» Extracted data
* * * * *

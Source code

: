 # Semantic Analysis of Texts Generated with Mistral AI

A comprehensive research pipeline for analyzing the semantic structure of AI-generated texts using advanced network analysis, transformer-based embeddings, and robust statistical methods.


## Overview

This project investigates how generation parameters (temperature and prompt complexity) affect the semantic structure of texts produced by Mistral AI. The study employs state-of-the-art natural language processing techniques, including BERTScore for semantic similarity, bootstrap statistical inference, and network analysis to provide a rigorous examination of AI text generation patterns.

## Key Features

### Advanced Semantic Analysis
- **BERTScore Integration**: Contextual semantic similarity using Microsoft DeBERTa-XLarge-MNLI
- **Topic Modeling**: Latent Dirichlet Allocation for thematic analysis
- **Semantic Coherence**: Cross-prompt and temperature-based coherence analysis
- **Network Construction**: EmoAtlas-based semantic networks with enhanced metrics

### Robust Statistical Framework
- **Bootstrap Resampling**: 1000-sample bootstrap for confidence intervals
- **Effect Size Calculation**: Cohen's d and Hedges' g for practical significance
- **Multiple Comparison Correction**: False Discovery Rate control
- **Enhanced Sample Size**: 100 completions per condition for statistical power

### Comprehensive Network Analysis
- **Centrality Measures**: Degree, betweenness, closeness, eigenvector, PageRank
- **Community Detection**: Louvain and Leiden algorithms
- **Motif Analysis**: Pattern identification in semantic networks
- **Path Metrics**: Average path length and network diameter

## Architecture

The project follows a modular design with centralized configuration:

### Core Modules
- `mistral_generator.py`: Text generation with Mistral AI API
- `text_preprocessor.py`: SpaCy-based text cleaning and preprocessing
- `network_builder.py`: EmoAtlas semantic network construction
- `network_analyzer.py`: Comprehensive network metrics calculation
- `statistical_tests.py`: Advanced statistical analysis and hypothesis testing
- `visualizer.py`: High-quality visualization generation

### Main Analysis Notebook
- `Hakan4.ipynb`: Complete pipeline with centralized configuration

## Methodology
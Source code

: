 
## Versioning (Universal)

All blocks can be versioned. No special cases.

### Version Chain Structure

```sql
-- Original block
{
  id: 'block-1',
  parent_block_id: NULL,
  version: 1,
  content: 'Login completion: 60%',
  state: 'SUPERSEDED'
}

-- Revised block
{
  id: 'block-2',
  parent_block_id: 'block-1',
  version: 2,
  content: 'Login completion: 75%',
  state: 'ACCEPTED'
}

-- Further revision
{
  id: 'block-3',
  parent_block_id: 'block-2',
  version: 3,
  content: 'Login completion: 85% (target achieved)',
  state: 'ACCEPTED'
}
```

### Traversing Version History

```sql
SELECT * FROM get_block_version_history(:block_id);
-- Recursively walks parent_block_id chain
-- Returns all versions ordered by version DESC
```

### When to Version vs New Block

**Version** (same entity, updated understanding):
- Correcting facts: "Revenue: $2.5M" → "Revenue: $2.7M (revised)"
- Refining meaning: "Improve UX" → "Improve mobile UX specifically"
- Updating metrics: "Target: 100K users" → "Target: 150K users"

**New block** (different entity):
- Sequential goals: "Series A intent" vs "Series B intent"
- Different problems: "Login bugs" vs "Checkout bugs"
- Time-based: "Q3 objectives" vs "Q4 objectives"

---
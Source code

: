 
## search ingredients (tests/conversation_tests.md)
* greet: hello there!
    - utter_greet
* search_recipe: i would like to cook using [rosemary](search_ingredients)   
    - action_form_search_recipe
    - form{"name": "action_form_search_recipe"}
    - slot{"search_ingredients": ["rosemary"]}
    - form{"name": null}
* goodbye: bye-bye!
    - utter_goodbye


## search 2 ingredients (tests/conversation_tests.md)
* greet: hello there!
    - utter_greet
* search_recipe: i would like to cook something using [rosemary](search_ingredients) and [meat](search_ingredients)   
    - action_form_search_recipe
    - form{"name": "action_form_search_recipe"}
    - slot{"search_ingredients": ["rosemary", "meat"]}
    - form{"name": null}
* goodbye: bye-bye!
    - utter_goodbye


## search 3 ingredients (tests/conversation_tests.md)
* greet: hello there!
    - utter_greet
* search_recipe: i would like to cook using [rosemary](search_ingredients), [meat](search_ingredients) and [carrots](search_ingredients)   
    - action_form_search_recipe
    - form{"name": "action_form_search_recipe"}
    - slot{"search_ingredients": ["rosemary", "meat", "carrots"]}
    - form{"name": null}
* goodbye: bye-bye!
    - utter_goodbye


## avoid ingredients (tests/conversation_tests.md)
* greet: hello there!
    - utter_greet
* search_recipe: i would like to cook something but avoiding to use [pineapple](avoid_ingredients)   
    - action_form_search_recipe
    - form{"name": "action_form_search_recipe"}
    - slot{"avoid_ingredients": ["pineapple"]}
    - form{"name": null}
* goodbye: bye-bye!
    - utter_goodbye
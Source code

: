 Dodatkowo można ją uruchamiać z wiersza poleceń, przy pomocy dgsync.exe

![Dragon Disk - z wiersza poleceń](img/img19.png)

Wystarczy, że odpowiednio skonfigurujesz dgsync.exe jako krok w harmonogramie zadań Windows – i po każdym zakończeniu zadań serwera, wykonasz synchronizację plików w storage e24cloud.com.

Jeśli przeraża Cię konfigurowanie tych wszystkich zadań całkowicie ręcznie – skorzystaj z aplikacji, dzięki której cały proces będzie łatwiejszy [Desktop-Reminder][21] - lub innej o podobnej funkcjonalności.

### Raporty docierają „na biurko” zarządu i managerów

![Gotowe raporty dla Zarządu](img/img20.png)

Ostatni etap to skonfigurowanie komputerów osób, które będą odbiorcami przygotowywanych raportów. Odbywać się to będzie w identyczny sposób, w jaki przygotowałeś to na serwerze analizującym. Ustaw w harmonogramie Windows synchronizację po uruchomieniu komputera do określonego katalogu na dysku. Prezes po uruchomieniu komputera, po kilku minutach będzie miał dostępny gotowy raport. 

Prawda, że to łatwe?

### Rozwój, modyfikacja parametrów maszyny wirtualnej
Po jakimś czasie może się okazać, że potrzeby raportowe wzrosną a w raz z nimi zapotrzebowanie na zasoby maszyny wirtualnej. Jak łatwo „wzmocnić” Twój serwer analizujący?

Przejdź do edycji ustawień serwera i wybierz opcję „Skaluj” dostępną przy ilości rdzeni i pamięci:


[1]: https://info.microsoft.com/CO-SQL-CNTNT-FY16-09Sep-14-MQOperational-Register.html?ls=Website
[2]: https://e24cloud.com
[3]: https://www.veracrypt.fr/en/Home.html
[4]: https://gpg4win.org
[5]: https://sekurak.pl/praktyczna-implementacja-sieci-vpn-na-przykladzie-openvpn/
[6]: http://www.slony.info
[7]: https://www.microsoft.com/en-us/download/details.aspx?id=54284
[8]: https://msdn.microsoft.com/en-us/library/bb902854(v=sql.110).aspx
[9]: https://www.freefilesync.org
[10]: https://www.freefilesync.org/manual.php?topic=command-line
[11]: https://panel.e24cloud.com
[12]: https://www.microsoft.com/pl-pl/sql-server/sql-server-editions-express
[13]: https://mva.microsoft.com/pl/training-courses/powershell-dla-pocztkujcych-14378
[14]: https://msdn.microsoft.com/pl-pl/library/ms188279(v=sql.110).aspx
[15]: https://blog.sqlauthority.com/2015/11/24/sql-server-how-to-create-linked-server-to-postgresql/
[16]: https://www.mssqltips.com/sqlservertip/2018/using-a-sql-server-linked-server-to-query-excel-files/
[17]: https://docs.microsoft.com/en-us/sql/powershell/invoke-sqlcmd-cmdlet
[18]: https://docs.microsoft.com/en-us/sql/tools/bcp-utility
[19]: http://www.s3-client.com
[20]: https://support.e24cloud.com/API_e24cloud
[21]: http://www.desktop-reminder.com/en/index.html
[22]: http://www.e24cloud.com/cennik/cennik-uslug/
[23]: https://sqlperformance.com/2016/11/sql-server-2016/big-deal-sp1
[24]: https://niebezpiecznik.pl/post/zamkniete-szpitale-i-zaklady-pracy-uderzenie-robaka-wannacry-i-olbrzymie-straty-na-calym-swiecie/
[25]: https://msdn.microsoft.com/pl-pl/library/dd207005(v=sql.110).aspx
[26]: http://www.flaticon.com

* * * * *

Every line from the first through the one containing "## Overview" in the listing above must be given again exactly, with nothing else alongside.

Source code

: # Semantic Analysis of Texts Generated with Mistral AI

A comprehensive research pipeline for analyzing the semantic structure of AI-generated texts using advanced network analysis, transformer-based embeddings, and robust statistical methods.


## Overview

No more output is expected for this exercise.